Web Review's conclusions mirror those of another independent review organization, the Web Standards Project. Last month, the WSP released a study showing Opera's CSS support was "arguably the best implementation released today."
But neither study takes into consideration the final release of Microsoft's Internet Explorer Version 5.0. The WSP said Opera did well against the beta version of IE 5, but that the final IE 5 was expected to fix a number of bugs. Between Opera 3.5x and IE 5 final, CSS support appears to be something of a toss-up.
"It boils down to a question of quantity vs. quality," said WSP project lead George Olsen. "IE 5 attempts to implement more tags but doesn't do as good a job in implementation. Opera--and IE 4.5 for the Mac, for that matter--don't implement as many tags but do a better job at it."
Opera gets kudos for its implementation, but plenty of criticism as well. The WSP lists seven Opera bugs in its review.
Coming in at the bottom of the CSS heap for currently released browsers is America Online's Communicator browser, which it acquired this month along with Netscape Communications. Communicator's CSS support is so weak that the WSP won't even rate it.
"There are so many shortcomings [in Communicator 4.5x] that we just don't have the patience to document them all," said Olsen.
But Communicator is expected to catch up in support for standards, including CSS, with the upcoming Version 5.0, which is scheduled for a beta release this year. The browsing engine to Communicator 5.0, dubbed "Gecko," was released in a developer preview in December.

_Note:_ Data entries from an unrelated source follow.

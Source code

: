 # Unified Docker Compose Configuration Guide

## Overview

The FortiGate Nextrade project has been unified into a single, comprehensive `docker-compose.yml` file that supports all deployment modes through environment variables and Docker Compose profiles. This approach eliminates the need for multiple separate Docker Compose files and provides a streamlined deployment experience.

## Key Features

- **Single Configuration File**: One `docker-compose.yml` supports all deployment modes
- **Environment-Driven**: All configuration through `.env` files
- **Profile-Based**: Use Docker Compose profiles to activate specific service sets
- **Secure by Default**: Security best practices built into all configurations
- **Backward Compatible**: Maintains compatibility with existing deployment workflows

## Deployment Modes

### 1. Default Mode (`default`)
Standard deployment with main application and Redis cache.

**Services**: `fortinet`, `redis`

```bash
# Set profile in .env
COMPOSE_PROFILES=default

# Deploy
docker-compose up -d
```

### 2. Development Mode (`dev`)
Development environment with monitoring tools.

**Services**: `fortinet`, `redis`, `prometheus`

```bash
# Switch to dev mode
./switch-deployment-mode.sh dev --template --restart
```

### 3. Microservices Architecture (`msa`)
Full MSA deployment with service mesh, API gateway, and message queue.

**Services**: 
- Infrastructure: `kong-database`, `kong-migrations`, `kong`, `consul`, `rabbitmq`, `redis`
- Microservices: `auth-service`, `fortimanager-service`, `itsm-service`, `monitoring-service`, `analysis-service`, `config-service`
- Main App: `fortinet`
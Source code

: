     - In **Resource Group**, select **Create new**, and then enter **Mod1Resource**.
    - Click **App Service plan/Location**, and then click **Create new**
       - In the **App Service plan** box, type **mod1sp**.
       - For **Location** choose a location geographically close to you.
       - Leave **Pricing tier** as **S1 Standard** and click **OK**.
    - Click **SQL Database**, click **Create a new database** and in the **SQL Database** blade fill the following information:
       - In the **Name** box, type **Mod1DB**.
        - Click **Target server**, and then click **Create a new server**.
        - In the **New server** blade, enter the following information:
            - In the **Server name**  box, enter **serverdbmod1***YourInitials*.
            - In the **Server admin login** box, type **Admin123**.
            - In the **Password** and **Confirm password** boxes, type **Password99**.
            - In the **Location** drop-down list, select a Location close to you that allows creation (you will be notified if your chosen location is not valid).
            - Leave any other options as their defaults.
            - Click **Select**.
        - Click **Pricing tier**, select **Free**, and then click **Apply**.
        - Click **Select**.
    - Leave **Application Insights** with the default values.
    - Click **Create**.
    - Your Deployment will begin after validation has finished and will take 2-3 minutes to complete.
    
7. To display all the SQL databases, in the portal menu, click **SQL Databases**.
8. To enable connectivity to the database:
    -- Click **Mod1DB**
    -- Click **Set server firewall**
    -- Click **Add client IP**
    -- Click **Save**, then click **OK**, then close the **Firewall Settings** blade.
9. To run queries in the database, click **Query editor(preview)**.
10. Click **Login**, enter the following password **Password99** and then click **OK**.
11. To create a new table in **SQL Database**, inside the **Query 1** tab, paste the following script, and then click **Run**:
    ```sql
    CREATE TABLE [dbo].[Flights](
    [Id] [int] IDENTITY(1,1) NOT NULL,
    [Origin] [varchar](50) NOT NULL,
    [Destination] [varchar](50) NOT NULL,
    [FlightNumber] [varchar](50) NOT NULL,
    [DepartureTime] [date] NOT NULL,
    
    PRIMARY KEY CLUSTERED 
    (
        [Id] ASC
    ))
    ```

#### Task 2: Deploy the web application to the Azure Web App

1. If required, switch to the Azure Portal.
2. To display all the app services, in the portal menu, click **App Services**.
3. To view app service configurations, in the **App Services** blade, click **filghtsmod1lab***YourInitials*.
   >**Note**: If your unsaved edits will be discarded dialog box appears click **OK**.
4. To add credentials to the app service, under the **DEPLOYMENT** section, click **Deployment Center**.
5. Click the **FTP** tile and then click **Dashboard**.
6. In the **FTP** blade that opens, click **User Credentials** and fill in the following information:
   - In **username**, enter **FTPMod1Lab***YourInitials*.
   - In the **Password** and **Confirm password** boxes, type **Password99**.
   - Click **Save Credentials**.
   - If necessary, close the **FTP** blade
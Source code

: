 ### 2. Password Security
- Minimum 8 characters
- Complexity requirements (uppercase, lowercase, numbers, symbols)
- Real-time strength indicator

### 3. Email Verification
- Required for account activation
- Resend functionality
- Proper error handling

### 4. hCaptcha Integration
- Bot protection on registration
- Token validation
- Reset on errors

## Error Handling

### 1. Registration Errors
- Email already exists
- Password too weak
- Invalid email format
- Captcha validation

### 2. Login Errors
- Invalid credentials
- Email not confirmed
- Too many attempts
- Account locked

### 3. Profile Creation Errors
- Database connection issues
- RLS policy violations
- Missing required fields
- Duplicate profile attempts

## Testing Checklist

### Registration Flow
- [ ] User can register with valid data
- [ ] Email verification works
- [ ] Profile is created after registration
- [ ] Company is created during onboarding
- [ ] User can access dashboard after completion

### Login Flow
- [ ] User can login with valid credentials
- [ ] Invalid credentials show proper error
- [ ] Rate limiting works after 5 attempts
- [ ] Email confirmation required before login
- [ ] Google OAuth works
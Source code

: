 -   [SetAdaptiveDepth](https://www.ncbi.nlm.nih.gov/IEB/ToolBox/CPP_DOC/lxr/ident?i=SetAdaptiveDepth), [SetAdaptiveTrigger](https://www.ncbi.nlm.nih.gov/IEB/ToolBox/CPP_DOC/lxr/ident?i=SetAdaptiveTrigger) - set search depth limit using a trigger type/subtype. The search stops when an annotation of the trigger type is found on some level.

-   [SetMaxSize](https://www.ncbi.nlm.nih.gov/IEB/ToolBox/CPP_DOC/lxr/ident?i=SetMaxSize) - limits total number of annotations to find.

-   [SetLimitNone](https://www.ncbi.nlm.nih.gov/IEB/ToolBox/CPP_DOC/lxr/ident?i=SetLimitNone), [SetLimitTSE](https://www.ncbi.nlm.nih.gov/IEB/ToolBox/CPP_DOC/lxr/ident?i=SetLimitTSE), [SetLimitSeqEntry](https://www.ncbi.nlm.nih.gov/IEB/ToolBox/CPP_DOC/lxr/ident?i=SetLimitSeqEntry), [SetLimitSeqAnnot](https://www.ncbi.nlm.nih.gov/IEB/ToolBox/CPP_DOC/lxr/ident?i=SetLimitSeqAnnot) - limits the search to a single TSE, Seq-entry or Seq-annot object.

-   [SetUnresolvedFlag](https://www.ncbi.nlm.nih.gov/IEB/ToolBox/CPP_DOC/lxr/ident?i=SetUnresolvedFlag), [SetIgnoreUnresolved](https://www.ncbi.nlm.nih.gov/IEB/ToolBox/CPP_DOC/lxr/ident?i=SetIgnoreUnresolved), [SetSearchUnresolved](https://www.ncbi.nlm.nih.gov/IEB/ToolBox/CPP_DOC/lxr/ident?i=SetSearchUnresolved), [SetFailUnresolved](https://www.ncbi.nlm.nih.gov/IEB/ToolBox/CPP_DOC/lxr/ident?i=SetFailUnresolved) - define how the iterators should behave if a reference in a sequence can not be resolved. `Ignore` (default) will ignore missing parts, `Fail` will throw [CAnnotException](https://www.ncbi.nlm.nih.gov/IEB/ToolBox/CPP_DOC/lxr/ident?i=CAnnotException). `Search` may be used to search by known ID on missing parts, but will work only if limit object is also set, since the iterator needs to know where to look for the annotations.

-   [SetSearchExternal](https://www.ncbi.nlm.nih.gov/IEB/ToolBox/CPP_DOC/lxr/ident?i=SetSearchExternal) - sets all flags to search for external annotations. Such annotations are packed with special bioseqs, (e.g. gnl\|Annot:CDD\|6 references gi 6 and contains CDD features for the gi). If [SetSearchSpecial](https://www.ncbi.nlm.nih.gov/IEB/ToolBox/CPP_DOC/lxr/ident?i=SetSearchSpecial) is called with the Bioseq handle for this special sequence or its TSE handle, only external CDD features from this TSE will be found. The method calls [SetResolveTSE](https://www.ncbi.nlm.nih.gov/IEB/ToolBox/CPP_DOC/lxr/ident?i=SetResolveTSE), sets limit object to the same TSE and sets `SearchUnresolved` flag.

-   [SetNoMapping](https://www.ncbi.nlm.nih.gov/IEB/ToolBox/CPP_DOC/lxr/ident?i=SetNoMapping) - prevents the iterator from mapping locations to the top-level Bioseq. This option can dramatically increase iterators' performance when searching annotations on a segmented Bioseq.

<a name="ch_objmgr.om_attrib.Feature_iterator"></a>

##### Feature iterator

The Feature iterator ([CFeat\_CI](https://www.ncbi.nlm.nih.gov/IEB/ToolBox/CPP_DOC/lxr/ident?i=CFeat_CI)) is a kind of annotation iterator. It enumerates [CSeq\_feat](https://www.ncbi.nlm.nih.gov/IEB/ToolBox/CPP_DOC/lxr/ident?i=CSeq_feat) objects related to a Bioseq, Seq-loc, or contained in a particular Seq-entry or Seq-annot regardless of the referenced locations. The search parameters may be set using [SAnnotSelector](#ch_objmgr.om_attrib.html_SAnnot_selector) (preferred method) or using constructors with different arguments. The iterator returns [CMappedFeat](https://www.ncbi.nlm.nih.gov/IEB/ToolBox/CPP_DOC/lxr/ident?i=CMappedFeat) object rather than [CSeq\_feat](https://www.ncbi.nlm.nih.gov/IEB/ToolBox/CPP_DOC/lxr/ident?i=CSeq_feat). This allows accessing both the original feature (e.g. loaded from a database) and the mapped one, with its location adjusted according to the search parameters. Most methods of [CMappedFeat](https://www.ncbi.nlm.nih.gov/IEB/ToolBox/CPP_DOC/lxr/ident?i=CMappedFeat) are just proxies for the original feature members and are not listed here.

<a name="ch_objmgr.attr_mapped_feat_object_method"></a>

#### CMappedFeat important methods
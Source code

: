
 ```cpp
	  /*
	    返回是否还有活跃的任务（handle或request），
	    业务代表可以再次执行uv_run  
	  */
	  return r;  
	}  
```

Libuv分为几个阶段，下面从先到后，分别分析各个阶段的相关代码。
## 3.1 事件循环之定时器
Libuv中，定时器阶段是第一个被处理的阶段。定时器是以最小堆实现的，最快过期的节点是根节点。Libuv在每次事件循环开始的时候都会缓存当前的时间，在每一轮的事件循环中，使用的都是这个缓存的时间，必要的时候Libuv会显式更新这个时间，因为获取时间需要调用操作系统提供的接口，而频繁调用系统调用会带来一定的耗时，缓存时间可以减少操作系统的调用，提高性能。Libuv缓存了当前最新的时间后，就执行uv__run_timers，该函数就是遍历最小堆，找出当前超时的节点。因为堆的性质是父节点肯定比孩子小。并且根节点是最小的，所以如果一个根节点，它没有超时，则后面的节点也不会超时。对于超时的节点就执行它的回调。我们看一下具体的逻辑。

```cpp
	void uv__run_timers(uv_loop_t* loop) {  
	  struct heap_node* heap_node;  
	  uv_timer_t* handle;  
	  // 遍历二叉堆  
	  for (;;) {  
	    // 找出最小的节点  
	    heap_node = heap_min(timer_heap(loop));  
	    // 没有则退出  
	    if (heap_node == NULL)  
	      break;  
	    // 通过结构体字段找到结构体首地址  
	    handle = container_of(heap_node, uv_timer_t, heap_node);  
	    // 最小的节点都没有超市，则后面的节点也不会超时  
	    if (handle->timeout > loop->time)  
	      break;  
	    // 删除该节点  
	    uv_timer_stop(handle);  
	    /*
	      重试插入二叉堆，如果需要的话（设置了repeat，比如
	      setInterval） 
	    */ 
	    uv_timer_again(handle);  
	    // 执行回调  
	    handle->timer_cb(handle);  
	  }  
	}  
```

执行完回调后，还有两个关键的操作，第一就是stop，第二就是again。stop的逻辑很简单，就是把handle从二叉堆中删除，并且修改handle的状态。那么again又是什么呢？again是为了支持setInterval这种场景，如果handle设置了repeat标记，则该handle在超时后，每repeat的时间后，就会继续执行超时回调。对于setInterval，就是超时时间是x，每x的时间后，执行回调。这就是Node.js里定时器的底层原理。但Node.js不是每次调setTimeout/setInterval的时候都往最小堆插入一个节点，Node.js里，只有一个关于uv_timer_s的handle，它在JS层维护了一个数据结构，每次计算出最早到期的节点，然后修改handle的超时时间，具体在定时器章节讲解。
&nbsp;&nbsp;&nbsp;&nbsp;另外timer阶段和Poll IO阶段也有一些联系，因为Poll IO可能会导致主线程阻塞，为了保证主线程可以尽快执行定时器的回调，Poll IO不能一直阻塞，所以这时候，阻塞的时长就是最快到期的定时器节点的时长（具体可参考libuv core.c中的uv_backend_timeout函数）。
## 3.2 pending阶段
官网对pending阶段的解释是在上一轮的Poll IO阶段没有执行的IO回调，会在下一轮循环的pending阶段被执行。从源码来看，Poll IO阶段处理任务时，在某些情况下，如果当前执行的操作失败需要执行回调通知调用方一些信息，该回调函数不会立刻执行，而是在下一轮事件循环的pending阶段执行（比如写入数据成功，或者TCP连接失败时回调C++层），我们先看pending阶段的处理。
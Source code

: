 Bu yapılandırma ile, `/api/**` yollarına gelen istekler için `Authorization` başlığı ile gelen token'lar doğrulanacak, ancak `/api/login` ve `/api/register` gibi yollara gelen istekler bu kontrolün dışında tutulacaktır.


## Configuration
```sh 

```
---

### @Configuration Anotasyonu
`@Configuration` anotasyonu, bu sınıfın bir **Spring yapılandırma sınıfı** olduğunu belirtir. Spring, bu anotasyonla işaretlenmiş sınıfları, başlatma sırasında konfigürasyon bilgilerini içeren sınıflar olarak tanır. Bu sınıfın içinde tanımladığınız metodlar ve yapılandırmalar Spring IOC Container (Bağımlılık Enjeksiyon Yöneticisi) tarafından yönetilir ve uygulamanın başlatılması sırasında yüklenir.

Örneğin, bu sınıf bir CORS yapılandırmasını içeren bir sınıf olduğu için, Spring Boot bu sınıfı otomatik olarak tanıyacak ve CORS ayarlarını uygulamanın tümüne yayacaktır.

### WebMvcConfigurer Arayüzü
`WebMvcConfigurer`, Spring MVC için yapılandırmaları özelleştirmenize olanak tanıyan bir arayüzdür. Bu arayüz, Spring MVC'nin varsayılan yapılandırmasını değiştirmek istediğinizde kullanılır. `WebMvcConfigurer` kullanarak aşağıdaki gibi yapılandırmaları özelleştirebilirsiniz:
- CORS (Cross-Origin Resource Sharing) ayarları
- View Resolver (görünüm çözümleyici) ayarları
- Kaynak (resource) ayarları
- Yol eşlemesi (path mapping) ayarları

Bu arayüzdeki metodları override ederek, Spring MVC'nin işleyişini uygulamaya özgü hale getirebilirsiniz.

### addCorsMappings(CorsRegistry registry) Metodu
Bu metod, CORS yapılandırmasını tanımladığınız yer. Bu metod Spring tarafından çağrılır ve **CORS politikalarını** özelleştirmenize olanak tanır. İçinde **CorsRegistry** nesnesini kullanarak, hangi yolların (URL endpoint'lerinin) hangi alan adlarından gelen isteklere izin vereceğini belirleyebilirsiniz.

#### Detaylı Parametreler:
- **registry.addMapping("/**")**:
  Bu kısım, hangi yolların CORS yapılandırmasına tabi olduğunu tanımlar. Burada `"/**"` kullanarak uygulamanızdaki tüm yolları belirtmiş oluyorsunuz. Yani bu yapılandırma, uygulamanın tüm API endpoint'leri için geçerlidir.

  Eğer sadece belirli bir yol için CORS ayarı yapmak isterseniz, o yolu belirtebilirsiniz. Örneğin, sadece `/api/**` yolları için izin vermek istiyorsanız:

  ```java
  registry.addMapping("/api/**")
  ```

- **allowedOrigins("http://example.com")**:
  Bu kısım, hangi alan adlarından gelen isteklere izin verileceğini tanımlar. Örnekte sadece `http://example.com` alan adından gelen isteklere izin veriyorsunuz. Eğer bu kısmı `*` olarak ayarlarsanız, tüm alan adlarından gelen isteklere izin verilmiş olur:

The WSP warns that browser makers' poor implementations are hurting the technology overall. "The uneven deployment of CSS1 in major Web browsers over the last two years has caused Web authors great frustration and expense, and has won CSS an undeservedly obscure and difficult reputation," the group states in its report.
But for the average user, standards support is not an everyday concern; even perfect CSS support would be unlikely to move Opera from its second-tier status and single-digit market share.
"People don't think about whether TV supports the broadcast standard, nor should consumers have to worry about that," Olsen said. "The browser makers should be competing on what bells and whistles they offer. Standard support should be assumed."